British Swords
Swords as symbols of status
Shakespeare’s Restless World is currently being broadcast on BBC Radio 4. Today’s episode Swordplay and Swagger: Rapier and Dagger looks at violence in Shakespeare’s plays and London’s streets.
Toby Capwell, Curator of Arms and Armour, The Wallace Collection
When we think of rapiers we usually imagine the ‘flashing blades’ of Errol Flynn, Douglas Fairbanks, and other Hollywood swashbucklers. The modern understanding of swords is however littered with misconceptions.
Medieval swords are usually stereotyped as heavy and cumbersome while rapiers are thought of as feather-light and lightning-fast. But actually it is just the reverse: medieval swords tend to be very light and agile while real rapiers, at least in the 16th century, tended to be quite heavy and, to an untutored hand, often seem very ungainly.
The proper use of any weapon depends on the user being trained in the specific fighting technique which relates to it. A sword is inseparable from the movement style that has been developed for it. Most members of the sword-carrying classes in Elizabethan England would have studied with a fencing master.
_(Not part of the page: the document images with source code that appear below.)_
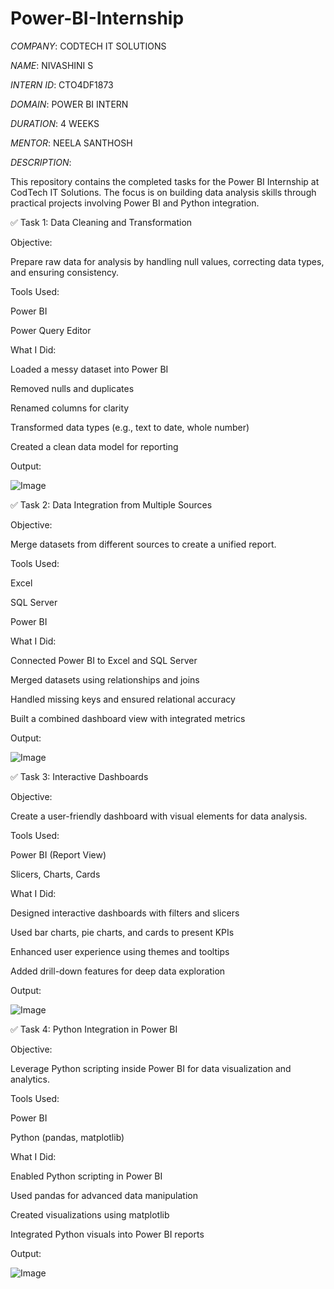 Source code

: # Power-BI-Internship

*COMPANY*: CODTECH IT SOLUTIONS

*NAME*: NIVASHINI S

*INTERN ID*: CTO4DF1873

*DOMAIN*: POWER BI INTERN

*DURATION*: 4 WEEKS

*MENTOR*: NEELA SANTHOSH

*DESCRIPTION*:

This repository contains the completed tasks for the Power BI Internship at CodTech IT Solutions. The focus is on building data analysis skills through practical projects involving Power BI and Python integration.


✅ Task 1: Data Cleaning and Transformation

Objective:

Prepare raw data for analysis by handling null values, correcting data types, and ensuring consistency.

Tools Used:

Power BI

Power Query Editor


What I Did:

Loaded a messy dataset into Power BI

Removed nulls and duplicates

Renamed columns for clarity

Transformed data types (e.g., text to date, whole number)

Created a clean data model for reporting

Output:

![Image](https://github.com/user-attachments/assets/417753d2-4fff-4039-ac0f-13a677c0a1a3)


✅ Task 2: Data Integration from Multiple Sources

Objective:

Merge datasets from different sources to create a unified report.

Tools Used:

Excel

SQL Server

Power BI


What I Did:

Connected Power BI to Excel and SQL Server

Merged datasets using relationships and joins

Handled missing keys and ensured relational accuracy

Built a combined dashboard view with integrated metrics

Output:

![Image](https://github.com/user-attachments/assets/dc8657c2-7af1-4506-b07f-e7443a75313d)


✅ Task 3: Interactive Dashboards

Objective:

Create a user-friendly dashboard with visual elements for data analysis.

Tools Used:

Power BI (Report View)

Slicers, Charts, Cards


What I Did:

Designed interactive dashboards with filters and slicers

Used bar charts, pie charts, and cards to present KPIs

Enhanced user experience using themes and tooltips

Added drill-down features for deep data exploration

Output:


![Image](https://github.com/user-attachments/assets/1ca6e9b4-06c9-4a2d-97c0-9a0b3b420b91)


✅ Task 4: Python Integration in Power BI

Objective:

Leverage Python scripting inside Power BI for data visualization and analytics.

Tools Used:

Power BI

Python (pandas, matplotlib)


What I Did:

Enabled Python scripting in Power BI

Used pandas for advanced data manipulation

Created visualizations using matplotlib

Integrated Python visuals into Power BI reports

Output:


![Image](https://github.com/user-attachments/assets/68c07d5a-a58d-4c5c-b526-8cd8f0628203)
A Tudor gentleman would go to his fight master on a regular basis, every day if he could afford it, in order to improve and refine his sword-fighting abilities.
This was quite an exclusive thing to do. You had to have the luxury of free time, and you had to be able to pay for it. So the ability to use a rapier to a high standard is an immediate and obvious demonstration of status. It’s something that many in Tudor society aspired to. Many actors – Shakespeare and his contemporaries – were all familiar with swords and sword-fighting to varying degrees.
The rapier was literally a ‘dress sword’ (Sp. espada ropera; ‘sword of the robe’) designed for non-military combat, in duels, street-fights, and street-wise self-defence. It was the very long, thrusting sword of the fashionable urban swordsman (the length of the blade is what made it much blade-heavier than a medieval sword). It was one of the icons of the High Renaissance.
A performance of virtuoso metalworking, a fine rapier was the mark of a cultured sophisticate. It was the work of art than showed him to be an connoisseur, the jewellery object that proclaimed him to be a man of honour, and the weapon with which he would defend that honour, to the death.